The new building was to be ready in May 1912.

(End of the Fourth Volume)

Notes (the original’s footnotes)

[p. 566] In the second volume there are, in this place, the words: "Thirty years later he reminded me of it (my speech) by a letter." That is a mistake. It should have read: "Twenty-five years later."

[p. 568] Thaw was confined in a criminal asylum. From there he later escaped. But he was afterward caught. Then he began a lawsuit, pleading that he was already completely well. Meanwhile Evelyn obtained a divorce from him. The advertising that the whole affair had brought her, she exploited for a career as a dancer. There was also a money lawsuit. Thaw refused to support his former wife, declaring that her child was not his. His own struggle for release from the asylum dragged on for several years. Finally he attained his goal.

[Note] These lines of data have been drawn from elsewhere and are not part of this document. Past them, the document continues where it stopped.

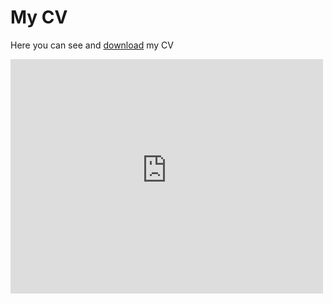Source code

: # My CV


Here you can see and [download](https://raw.githubusercontent.com/GianmarcoAndreana/gianmarcoandreana.github.io/main/Gianmarco_Andreana_CV.pdf) my CV

<embed src="https://raw.githubusercontent.com/GianmarcoAndreana/gianmarcoandreana.github.io/main/Gianmarco_Andreana_CV.pdf" width="500" height="375">

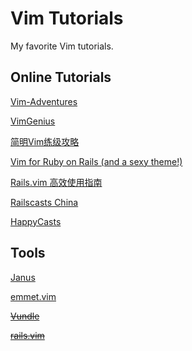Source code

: Vim Tutorials
=============

My favorite Vim tutorials.

Online Tutorials
----------------

[Vim-Adventures](http://vim-adventures.com/)

[VimGenius](http://vimgenius.com/)

[简明Vim练级攻略](http://coolshell.cn/articles/5426.html)

[Vim for Ruby on Rails (and a sexy theme!)](http://astonj.com/tech/vim-for-ruby-rails-and-a-sexy-theme/)

[Rails.vim 高效使用指南](http://ruby-china.org/topics/4478)

[Railscasts China](http://railscasts-china.com/episodes?query=vim)

[HappyCasts](http://happycasts.net/episodes?tag_id=1)

Tools
-----

[Janus](https://github.com/carlhuda/janus)

[emmet.vim](http://mattn.github.io/emmet-vim/)

~~[Vundle](https://github.com/gmarik/vundle)~~

~~[rails.vim](https://github.com/tpope/vim-rails)~~

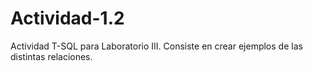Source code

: # Actividad-1.2
Actividad T-SQL para Laboratorio III.
Consiste en crear ejemplos de las distintas relaciones.
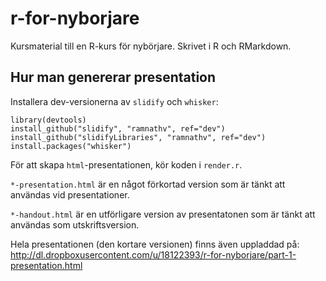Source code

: r-for-nyborjare
===============

Kursmaterial till en R-kurs för nybörjare. Skrivet i R och RMarkdown.

## Hur man genererar presentation

Installera dev-versionerna av `slidify` och `whisker`:

    library(devtools)
    install_github("slidify", "ramnathv", ref="dev")
    install_github("slidifyLibraries", "ramnathv", ref="dev")
    install.packages("whisker")

För att skapa `html`-presentationen, kör koden i `render.r`.

`*-presentation.html` är en något förkortad version som är tänkt att användas vid presentationer.

`*-handout.html` är en utförligare version av presentatonen som är tänkt att användas som utskriftsversion.

Hela presentationen (den kortare versionen) finns även uppladdad på:
http://dl.dropboxusercontent.com/u/18122393/r-for-nyborjare/part-1-presentation.html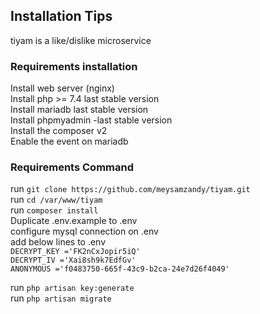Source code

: ## Installation Tips
tiyam is a like/dislike microservice

### Requirements installation

Install web server (nginx) <br>
Install php >= 7.4  last stable version<br>
Install mariadb last stable version<br>
Install phpmyadmin -last stable version<br>
Install the composer v2<br>
Enable the event on mariadb<br>

### Requirements Command
run `git clone https://github.com/meysamzandy/tiyam.git` <br>
run `cd /var/www/tiyam` <br>
run `composer install` <br>
Duplicate .env.example to .env <br>
configure mysql connection on .env <br>
add below lines to .env <br>
`DECRYPT_KEY ='FK2nCxJopir5iQ'`<br>
`DECRYPT_IV ='Xai8sh9k7EdfGv'`<br>
`ANONYMOUS ='f0483750-665f-43c9-b2ca-24e7d26f4049'`<br>

run `php artisan key:generate` <br>
run `php artisan migrate` <br>


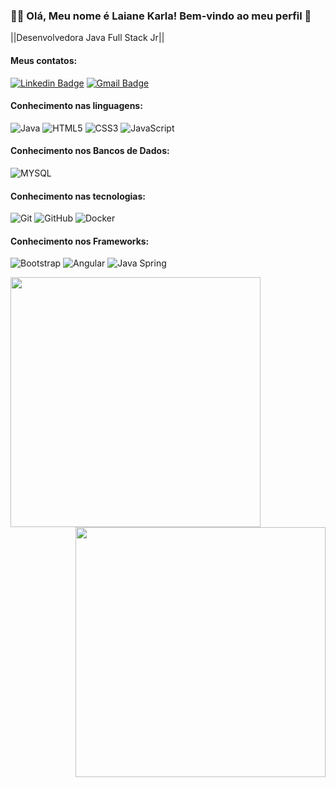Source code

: ### :man_technologist: Olá, Meu nome é Laiane Karla! Bem-vindo ao meu perfil 👋 

||Desenvolvedora Java Full Stack Jr||

#### Meus contatos:
[![Linkedin Badge](https://img.shields.io/badge/-LinkedIn-blue?style=flat-square&logo=Linkedin&logoColor=white&link=https:https://www.linkedin.com/in/laiane-silva-781134195/)](https://www.linkedin.com/in/laiane-silva-781134195/)
[![Gmail Badge](https://img.shields.io/badge/-Gmail-c14438?style=flat-square&logo=Gmail&logoColor=white&link=mailto:lannekarla03@gmail.com)](lannekarla03@gmail.com)

#### Conhecimento nas linguagens:
![Java](https://img.shields.io/badge/Java-ED8B00?style=for-the-badge&logo=java&logoColor=white)
![HTML5](https://img.shields.io/badge/HTML5-E34F26?style=for-the-badge&logo=html5&logoColor=white)
![CSS3](https://img.shields.io/badge/-CSS3-000000?style=flat&logo=css3)
![JavaScript](https://img.shields.io/badge/JavaScript-323330?style=for-the-badge&logo=javascript&logoColor=F7DF1E)

#### Conhecimento nos Bancos de Dados:
![MYSQL](https://img.shields.io/badge/MySQL-00000F?style=for-the-badge&logo=mysql&logoColor=white)

#### Conhecimento nas tecnologias:
![Git](https://img.shields.io/badge/-Git-222222?style=flat&logo=git&logoColor=F05032)
![GitHub](https://img.shields.io/badge/-GitHub-222222?style=flat&logo=github&logoColor=181717)
![Docker](https://img.shields.io/badge/-Docker-black?style=flat-square&logo=docker)

#### Conhecimento nos Frameworks:
![Bootstrap](https://img.shields.io/badge/-Bootstrap-563D7C?style=flat-square&logo=bootstrap)
![Angular](https://img.shields.io/badge/-Angular-DD0031?style=flat-square&logo=angular)
![Java Spring](https://img.shields.io/badge/-Spring-222222?style=flat&logo=spring&logoColor=6DB33F)

<img align="left"  width="400px" src="https://github-readme-stats.vercel.app/api/top-langs/?username=Laianekarla&layout=compact&theme=vision-friendly-dark" />
 <img align="right" width="400px" src="https://github-readme-stats.vercel.app/api?username=Laianekarla&show_icons=true,css&layout=compact&theme=vision-friendly-dark" />

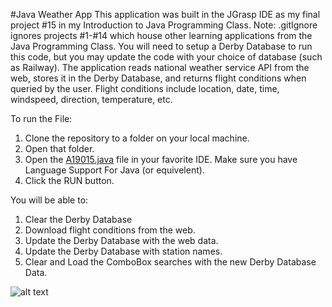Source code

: #Java Weather App
This application was built in the JGrasp IDE as my final project #15 in my Introduction to Java Programming Class.
Note: .gitIgnore ignores projects #1-#14 which house other learning applications from the Java Programming Class.
You will need to setup a Derby Database to run this code, but you may update the code with your choice of database (such as Railway).
The application reads national weather service API from the web, stores it in the Derby Database, and returns flight conditions when queried by the user.
Flight conditions include location, date, time, windspeed, direction, temperature, etc.

To run the File:
1. Clone the repository to a folder on your local machine.
2. Open that folder.
3. Open the [A19015.java](https://github.com/RamonJustisOrtega/java_weather_app/blob/main/A19015.java) file in your favorite IDE.
Make sure you have Language Support For Java (or equivelent).
4. Click the RUN button.

You will be able to:
1. Clear the Derby Database
2. Download flight conditions from the web.
3. Update the Derby Database with the web data.
4. Update the Derby Database with station names.
4. Clear and Load the ComboBox searches with the new Derby Database Data.

![alt text](https://github.com/RamonJustisOrtega/java_weather_app/blob/main/WeatherAppGUI.png)
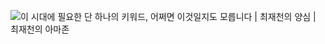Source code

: 
![이 시대에 필요한 단 하나의 키워드, 어쩌면 이것일지도 모릅니다 | 최재천의 양심 | 최재천의 아마존](https://www.youtube.com/watch?v=mAzk9EvyIlA)

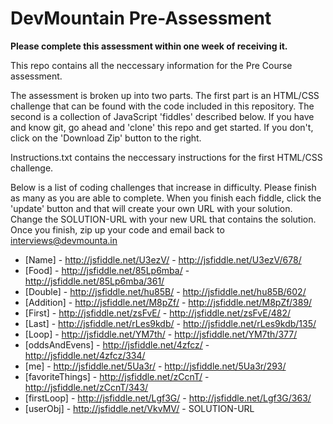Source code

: DevMountain Pre-Assessment
=========

**Please complete this assessment within one week of receiving it.**

This repo contains all the neccessary information for the Pre Course assessment. 

The assessment is broken up into two parts. The first part is an HTML/CSS challenge that can be found with the code included in this repository. The second is a collection of JavaScript 'fiddles' described below. If you have and know git, go ahead and 'clone' this repo and get started. If you don't, click on the 'Download Zip' button to the right. 


Instructions.txt contains the neccessary instructions for the first HTML/CSS challenge. 

Below is a list of coding challenges that increase in difficulty. Please finish as many as you are able to complete.
When you finish each fiddle, click the 'update' button and that will create your own URL with your solution. Change the SOLUTION-URL with your new URL that contains the solution. Once you finish, zip up your code and email back to interviews@devmounta.in

* [Name] - http://jsfiddle.net/U3ezV/ - http://jsfiddle.net/U3ezV/678/
* [Food] - http://jsfiddle.net/85Lp6mba/ - http://jsfiddle.net/85Lp6mba/361/
* [Double] - http://jsfiddle.net/hu85B/ - http://jsfiddle.net/hu85B/602/
* [Addition] - http://jsfiddle.net/M8pZf/ - http://jsfiddle.net/M8pZf/389/
* [First] - http://jsfiddle.net/zsFvE/ - http://jsfiddle.net/zsFvE/482/
* [Last] -  http://jsfiddle.net/rLes9kdb/ - http://jsfiddle.net/rLes9kdb/135/
* [Loop] - http://jsfiddle.net/YM7th/ - http://jsfiddle.net/YM7th/377/
* [oddsAndEvens] - http://jsfiddle.net/4zfcz/ - http://jsfiddle.net/4zfcz/334/
* [me] - http://jsfiddle.net/5Ua3r/ - http://jsfiddle.net/5Ua3r/293/
* [favoriteThings] - http://jsfiddle.net/zCcnT/ - http://jsfiddle.net/zCcnT/343/
* [firstLoop] - http://jsfiddle.net/Lgf3G/ - http://jsfiddle.net/Lgf3G/363/
* [userObj] - http://jsfiddle.net/VkvMV/ - SOLUTION-URL
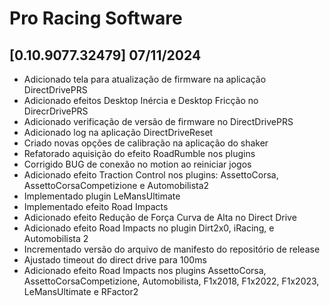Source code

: # Pro Racing Software

## [0.10.9077.32479] 07/11/2024

 - Adicionado tela para atualização de firmware na aplicação DirectDrivePRS
 - Adicionado efeitos Desktop Inércia e Desktop Fricção no DirecrDrivePRS
 - Adicionado verificação de versão de firmware no DirectDrivePRS
 - Adicionado log na aplicação DirectDriveReset
 - Criado novas opções de calibração na aplicação do shaker
 - Refatorado aquisição do efeito RoadRumble nos plugins
 - Corrigido BUG de conexão no motion ao reiniciar jogos
 - Adicionado efeito Traction Control nos plugins: AssettoCorsa, AssettoCorsaCompetizione e Automobilista2
 - Implementado plugin LeMansUltimate
 - Implementado efeito Road Impacts
 - Adicionado efeito Redução de Força Curva de Alta no Direct Drive
 - Adicionado efeito Road Impacts no plugin Dirt2x0, iRacing, e Automobilista 2
 - Incrementado versão do arquivo de manifesto do repositório de release
 - Ajustado timeout do direct drive para 100ms
 - Adicionado efeito Road Impacts nos plugins AssettoCorsa, AssettoCorsaCompetizione, Automobilista, F1x2018, F1x2022, F1x2023, LeMansUltimate e RFactor2
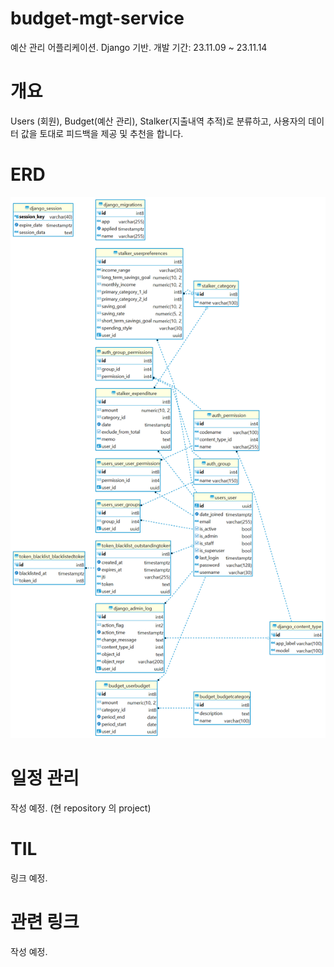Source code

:# budget-mgt-service
예산 관리 어플리케이션. Django 기반.
개발 기간: 23.11.09 ~ 23.11.14

# 개요
Users (회원), Budget(예산 관리), Stalker(지출내역 추적)로 분류하고, 사용자의 데이터 값을 토대로 피드백을 제공 및 추천을 합니다.

# ERD
![ERD](assets/images/moneydb.png)

# 일정 관리
작성 예정. (현 repository 의 project)

# TIL
링크 예정.

# 관련 링크
작성 예정.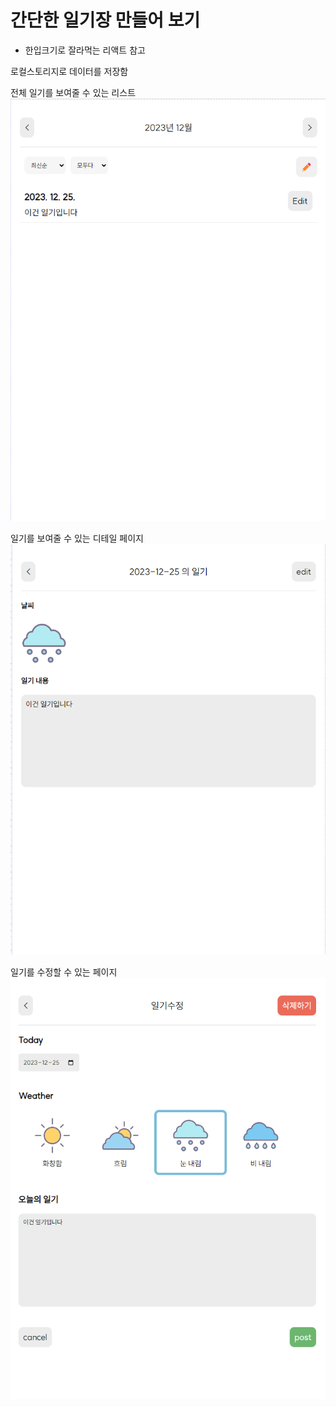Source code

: # 간단한 일기장 만들어 보기
- 한입크기로 잘라먹는 리액트 참고

로컬스토리지로 데이터를 저장함


전체 일기를 보여줄 수 있는 리스트
![Alt text](image.png)

일기를 보여줄 수 있는 디테일 페이지
![Alt text](image-1.png)

일기를 수정할 수 있는 페이지
![Alt text](image-2.png)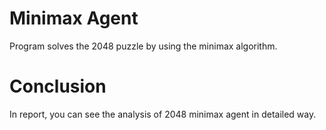 # Minimax Agent

Program solves the 2048 puzzle by using the minimax algorithm. 


# Conclusion

In report, you can see the analysis of 2048 minimax agent in detailed way.


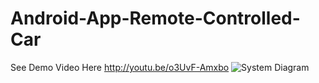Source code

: # Android-App-Remote-Controlled-Car

See Demo Video Here
http://youtu.be/o3UvF-Amxbo
![System Diagram](https://user-images.githubusercontent.com/87025076/196045584-09cd4b4b-73d5-4dcc-bf43-77e8300d28d0.png)
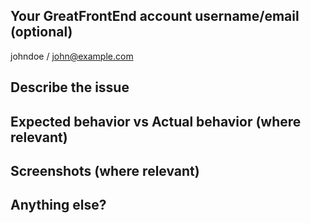 <!-- Sentences in the comment markers are meant to guide you
and do not show up in the rendered preview, do not write your
answers within them! -->

## Your GreatFrontEnd account username/email (optional)

johndoe / john@example.com <!-- Replace with your email. We might use this to give rewards 😉 -->

## Describe the issue

<!-- Provide a clear and concise description of the issue. -->

## Expected behavior vs Actual behavior (where relevant)

<!-- Clearly described what you expected to happen vs what actually happened. -->

## Screenshots (where relevant)

<!-- Where possible and relevant, add screenshots which will greatly help in explaining the issue. -->

## Anything else?

<!-- Add any other additional context about the issue. -->
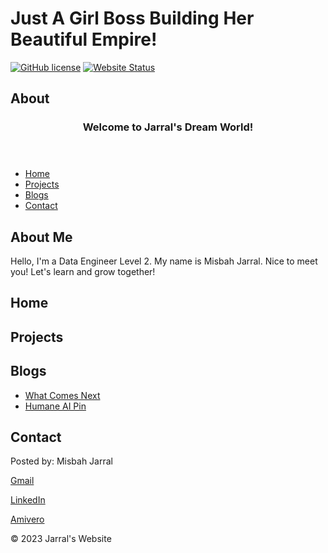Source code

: # Just A Girl Boss Building Her Beautiful Empire!
[![GitHub license](https://img.shields.io/badge/license-MIT-blue.svg)](LICENSE)
[![Website Status](https://img.shields.io/website-up-down-green-red/https/https://github.com/mjarral1/github.io.com.svg)](https://https://github.com/mjarral1/github.io/new/master?readme=1/)

## About

<!DOCTYPE html>
<html lang="en">
	<head>
		<meta charset="UTF-8">
		<meta name="viewport" content="width=device=width, initial-scale=1.0">
		<link rel="stylesheet" href="styles.css">
	</head>
	<body>
		<header>
			<h3>Welcome to Jarral's Dream World!</h3>
		</header>
		<nav>
			<ul>
				<li><a href="#">Home</a></li>
				<li><a href="#">Projects</a></li>
				<li><a href="Blogs.html">Blogs</a></li>
				<li><a href="#">Contact</a></li>
			</ul>
		</nav>
		<main>
			<section>
				<h2> About Me </h2>
				<p>Hello, I'm a Data Engineer Level 2. My name is Misbah Jarral. Nice to meet you! Let's learn and grow together! </p>
			</section>
			<section>
				<h2> Home </h2>
			</section>
			<section>
				<h2> Projects </h2>
			</section>
			<section>
				<h2> Blogs </h2>
				<ul>
					<li><a href="blog-post1.html"> What Comes Next</a></li>
					<li><a href="blog-post2.html">Humane AI Pin</a></li>
			</section>
					<section>
						<h2> Contact </h2>
					</section>
				</main>
					<footer>
						<p> Posted by: Misbah Jarral </p>
						<a href="https://myaccount.google.com/"> Gmail </a></p>
						<p><a href="https://www.linkedin.com/in/mjarral786/"> LinkedIn </a></p>
						<p><a href="https://www.amivero.com/">Amivero </a></p>
						<p>&copy; 2023 Jarral's Website</p>
					</footer>
	</body>
</html>

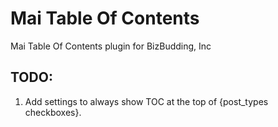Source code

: # Mai Table Of Contents
Mai Table Of Contents plugin for BizBudding, Inc

## TODO:
1. Add settings to always show TOC at the top of {post_types checkboxes}.

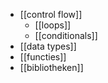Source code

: - [[control flow]]
	- [[loops]]
	- [[conditionals]]
- [[data types]]
- [[functies]]
- [[bibliotheken]]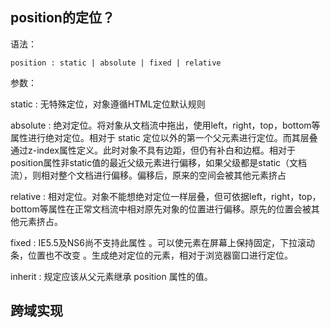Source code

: ## position的定位？

语法： 

	position : static | absolute | fixed | relative

参数： 

static : 无特殊定位，对象遵循HTML定位默认规则 

absolute : 绝对定位。将对象从文档流中拖出，使用left，right，top，bottom等属性进行绝对定位。相对于 static 定位以外的第一个父元素进行定位。而其层叠通过z-index属性定义。此时对象不具有边距，但仍有补白和边框。相对于position属性非static值的最近父级元素进行偏移，如果父级都是static（文档流），则相对整个文档进行偏移。偏移后，原来的空间会被其他元素挤占 

relative : 相对定位。对象不能想绝对定位一样层叠，但可依据left，right，top，bottom等属性在正常文档流中相对原先对象的位置进行偏移。原先的位置会被其他元素挤占。

fixed : IE5.5及NS6尚不支持此属性 。可以使元素在屏幕上保持固定，下拉滚动条，位置也不改变 。生成绝对定位的元素，相对于浏览器窗口进行定位。

inherit : 规定应该从父元素继承 position 属性的值。

## 跨域实现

[p. 570] See the second volume, pages 40, 41, 140, and 141.

[p. 584] Then, on his visit to New York, Burtsev told me that at my lecture in Zurich, in 1893, among the listeners had been Azef (see volume three, page 336).

[p. 586] From Burtsev's statements I also learned that about the above-mentioned gathering, which took place in Dr. Kaplan's house, in 1904, Yevalenka had also reported to the police department. He had only twisted the facts a little. His main purpose was to show that socialists accuse him of espionage, but that he answers everything so cleverly that the accusations against him are turned back; he is still taken for a good revolutionary, that is, and he can continue to serve the police as their secret agent.

[p. 593] By this word is meant here the pious, strictly devout — according to the religious demands of the Puritans — the English who immigrated to America in the 17th century and founded the several states which are known as New England.